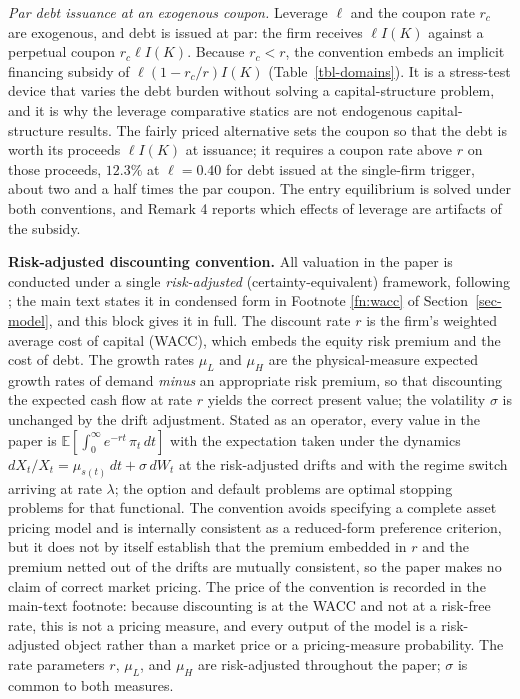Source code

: \documentclass[
  11pt,
  letterpaper,
]{scrartcl}
\begin{document}
\emph{Par debt issuance at an exogenous coupon.} Leverage \(\ell\) and
the coupon rate \(r_c\) are exogenous, and debt is issued at par: the
firm receives \(\ell I(K)\) against a perpetual coupon
\(r_c \ell I(K)\). Because \(r_c < r\), the convention embeds an
implicit financing subsidy of \(\ell(1 - r_c/r) I(K)\)
(Table~\ref{tbl-domains}). It is a stress-test device that varies the
debt burden without solving a capital-structure problem, and it is why
the leverage comparative statics are not endogenous capital-structure
results. The fairly priced alternative sets the coupon so that the debt
is worth its proceeds \(\ell I(K)\) at issuance; it requires a coupon
rate above \(r\) on those proceeds, \(12.3\%\) at \(\ell = 0.40\) for
debt issued at the single-firm trigger, about two and a half times the
par coupon. The entry equilibrium is solved under both conventions, and
Remark 4 reports which effects of leverage are artifacts of the subsidy.

\textbf{Risk-adjusted discounting convention.} All valuation in the
paper is conducted under a single \emph{risk-adjusted}
(certainty-equivalent) framework, following \citet[Chapter
4]{dixit1994investment}; the main text states it in condensed form in
{Footnote \ref{fn:wacc}} of Section~\ref{sec-model}, and this block
gives it in full. The discount rate \(r\) is the firm's weighted average
cost of capital (WACC), which embeds the equity risk premium and the
cost of debt. The growth rates \(\mu_L\) and \(\mu_H\) are the
physical-measure expected growth rates of demand \emph{minus} an
appropriate risk premium, so that discounting the expected cash flow at
rate \(r\) yields the correct present value; the volatility \(\sigma\)
is unchanged by the drift adjustment. Stated as an operator, every value
in the paper is \(\mathbb{E}[\int_0^\infty e^{-rt}\,\pi_t\,dt]\) with
the expectation taken under the dynamics
\(dX_t/X_t = \mu_{s(t)}\,dt + \sigma\,dW_t\) at the risk-adjusted drifts
and with the regime switch arriving at rate \(\lambda\); the option and
default problems are optimal stopping problems for that functional. The
convention avoids specifying a complete asset pricing model and is
internally consistent as a reduced-form preference criterion, but it
does not by itself establish that the premium embedded in \(r\) and the
premium netted out of the drifts are mutually consistent, so the paper
makes no claim of correct market pricing. The price of the convention is
recorded in the main-text footnote: because discounting is at the WACC
and not at a risk-free rate, this is not a pricing measure, and every
output of the model is a risk-adjusted object rather than a market price
or a pricing-measure probability. The rate parameters \(r\), \(\mu_L\),
and \(\mu_H\) are risk-adjusted throughout the paper; \(\sigma\) is
common to both measures.
\end{document}
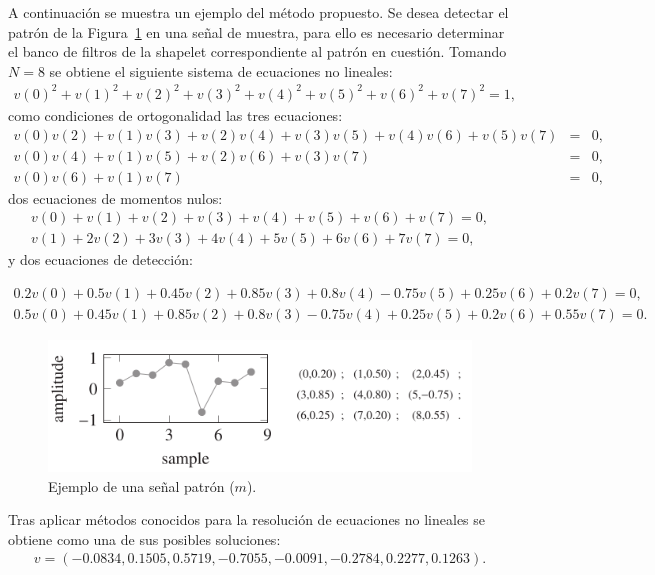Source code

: \par A continuaci\'on se muestra un ejemplo del m\'etodo propuesto. Se desea detectar el patr\'on de la Figura~\ref{patron-unidimensional} en una se\~nal de muestra, para ello es necesario determinar el banco de filtros de la shapelet correspondiente al patr\'on en cuesti\'on. Tomando $N=8$ se obtiene el siguiente sistema de ecuaciones no lineales:
\begin{eqnarray}
v(0)^2+v(1)^2+v(2)^2+v(3)^2+v(4)^2+v(5)^2+v(6)^2+v(7)^2=1,\nonumber
\end{eqnarray}
como condiciones de ortogonalidad las tres ecuaciones:
\begin{eqnarray}
v(0)v(2)+v(1)v(3)+v(2)v(4)+v(3)v(5)+v(4)v(6)+v(5)v(7)&=&0,\nonumber\\
v(0)v(4)+v(1)v(5)+v(2)v(6)+v(3)v(7)&=&0,\nonumber\\
v(0)v(6)+v(1)v(7)&=&0,\nonumber
\end{eqnarray}
dos ecuaciones de momentos nulos:
\begin{eqnarray}
v(0)+v(1)+v(2)+v(3)+v(4)+v(5)+v(6)+v(7)=0,\nonumber\\
v(1)+2v(2)+3v(3)+4v(4)+5v(5)+6v(6)+7v(7)=0,\nonumber
\end{eqnarray}
y dos ecuaciones de detecci\'on:
\begin{small}
\begin{eqnarray}
0.2v(0)+0.5v(1)+0.45v(2)+0.85v(3)+0.8v(4)-0.75v(5)+0.25v(6)+0.2v(7)=0,\nonumber\\
0.5v(0)+0.45v(1)+0.85v(2)+0.8v(3)-0.75v(4)+0.25v(5)+0.2v(6)+0.55v(7)=0.\nonumber
\end{eqnarray}
\end{small}

\begin{figure}[h]
\center
\includegraphics[scale=.5]{Graphics/Patron.png}
\caption{Ejemplo de una se\~nal patr\'on ($m$).}
\label{patron-unidimensional}
\end{figure}

\par Tras aplicar m\'etodos conocidos para la resoluci\'on de ecuaciones no lineales se obtiene como una de sus posibles soluciones:
\begin{eqnarray}
v = (-0.0834,0.1505,0.5719,-0.7055,-0.0091,-0.2784,0.2277,0.1263).\nonumber
\end{eqnarray}

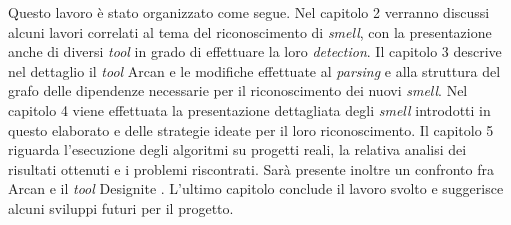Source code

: 
    Questo lavoro è stato organizzato come segue.
    Nel capitolo 2 verranno discussi alcuni lavori correlati al tema del riconoscimento di \textit{smell}, con la presentazione anche di diversi \textit{tool} in grado di effettuare la loro \textit{detection}. 
    Il capitolo 3 descrive nel dettaglio il \textit{tool} Arcan \cite{Arcan2017} e le modifiche effettuate al \textit{parsing} e alla struttura del grafo delle dipendenze necessarie per il riconoscimento dei nuovi \textit{smell}. Nel capitolo 4 viene effettuata la presentazione dettagliata degli \textit{smell} introdotti in questo elaborato e delle strategie ideate per il loro riconoscimento.
    Il capitolo 5 riguarda l'esecuzione degli algoritmi su progetti reali, la relativa analisi dei risultati ottenuti e i problemi riscontrati. Sarà presente inoltre un confronto fra Arcan e il \textit{tool} Designite \cite{Designite}.
    L'ultimo capitolo conclude il lavoro svolto e suggerisce alcuni sviluppi futuri per il progetto.
    

    


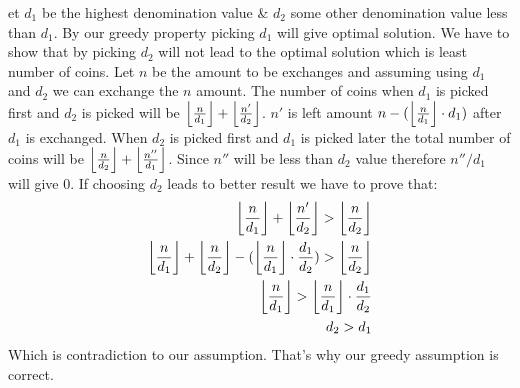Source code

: \documentclass[a4paper,11pt]{article}
\DeclarePairedDelimiter\floor{\lfloor}{\rfloor}
\theoremstyle{quest}
\newenvironment{solution}[2][Solution]{\begin{trivlist}
		\item[\hskip \labelsep {\bfseries #1}\hskip \labelsep {\bfseries #2.}]}{\end{trivlist}}
\begin{document}
\begin{solution}
		Let $d_1$ be the highest denomination value \& $d_2$ some other denomination value less than $d_1$. By our greedy property picking $d_1$ will give optimal solution. We have to show that by picking $d_2$ will not lead to the optimal solution which is least number of coins. Let $n$ be the amount to be exchanges and assuming using $d_1$ and $d_2$ we can exchange the $n$ amount.
		The number of coins when $d_1$ is picked first and $d_2$ is picked will be $\floor*{\frac{n}{d_1}} + \floor*{\frac{n'}{d_2}}$. $n'$ is left amount $n - (\floor*{\frac{n}{d_1}}\cdot d_1)$ after $d_1$ is exchanged. When $d_2$ is picked first and $d_1$ is picked later the total number of coins will be $\floor*{\frac{n}{d_2}} + \floor*{\frac{n''}{d_1}}$. Since $n''$ will be less than $d_2$ value therefore $n''/d_1$ will give 0. If choosing $d_2$ leads to better result we have to prove that:
		\begin{align*}
		\floor*{\frac{n}{d_1}} + \floor*{\frac{n'}{d_2}} > \floor*{\frac{n}{d_2}}\\
		\floor*{\frac{n}{d_1}} + \floor*{\frac{n}{d_2}} - (\floor*{\frac{n}{d_1}} \cdot \frac{d_1}{d_2}) > \floor*{\frac{n}{d_2}}\\
		\floor*{\frac{n}{d_1}} > \floor*{\frac{n}{d_1}} \cdot \frac{d_1}{d_2} \\
		d_2 > d_1
		\end{align*}
		Which is contradiction to our assumption. That's why our greedy assumption is correct.\\
		

\end{solution}
\end{document}
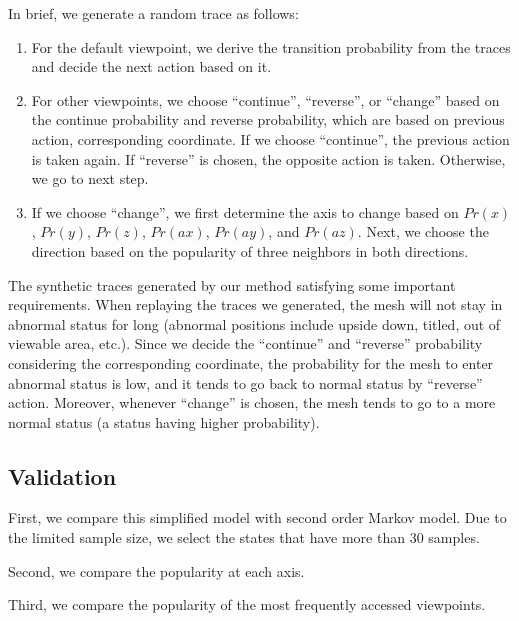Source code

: In brief, we generate a random trace as follows:
\begin{enumerate}
    \item For the default viewpoint, we derive the transition probability from the traces and decide the
        next action based on it.
    \item For other viewpoints, we choose ``continue'', ``reverse'', or ``change'' 
        based on the continue probability and reverse probability,
        which are based on {previous action, corresponding coordinate}.
        If we choose ``continue'', the previous action is taken again.
        If ``reverse'' is chosen, the opposite action is taken.
        Otherwise, we go to next step.
    \item If we choose ``change'', 
        we first determine the axis to change based on $Pr(x)$, $Pr(y)$, $Pr(z)$, 
        $Pr(ax)$, $Pr(ay)$, and $Pr(az)$. 
        Next, we choose the direction based on the popularity of three
        neighbors in both directions.
\end{enumerate}

The synthetic traces generated by our method satisfying some important requirements. 
When replaying the traces we generated, the mesh will not stay in abnormal status for long 
(abnormal positions include upside down, titled, out of viewable area, etc.).
Since we decide the ``continue'' and ``reverse'' probability considering the corresponding coordinate,
the probability for the mesh to enter abnormal status is low, and it tends to go back to normal status
by ``reverse'' action. 
Moreover, whenever ``change'' is chosen, 
the mesh tends to go to a more normal status (a status having higher probability). 

\subsection{Validation}
First, we compare this simplified model with second order Markov model. Due to the limited sample size, we 
select the states that have more than 30 samples. 

Second, we compare the popularity at each axis. 

Third, we compare the popularity of the most frequently accessed viewpoints.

(Instructions for the task): Above are the entries. Output exactly the lines beginning with the line that has "other viewpoints, we" and ending with the line that has "The synthetic traces".

(Response to this exercise):
    \item For other viewpoints, we choose ``continue'', ``reverse'', or ``change'' 
        based on the continue probability and reverse probability,
        which are based on {previous action, corresponding coordinate}.
        If we choose ``continue'', the previous action is taken again.
        If ``reverse'' is chosen, the opposite action is taken.
        Otherwise, we go to next step.
    \item If we choose ``change'', 
        we first determine the axis to change based on $Pr(x)$, $Pr(y)$, $Pr(z)$, 
        $Pr(ax)$, $Pr(ay)$, and $Pr(az)$. 
        Next, we choose the direction based on the popularity of three
        neighbors in both directions.
\end{enumerate}

The synthetic traces generated by our method satisfying some important requirements. 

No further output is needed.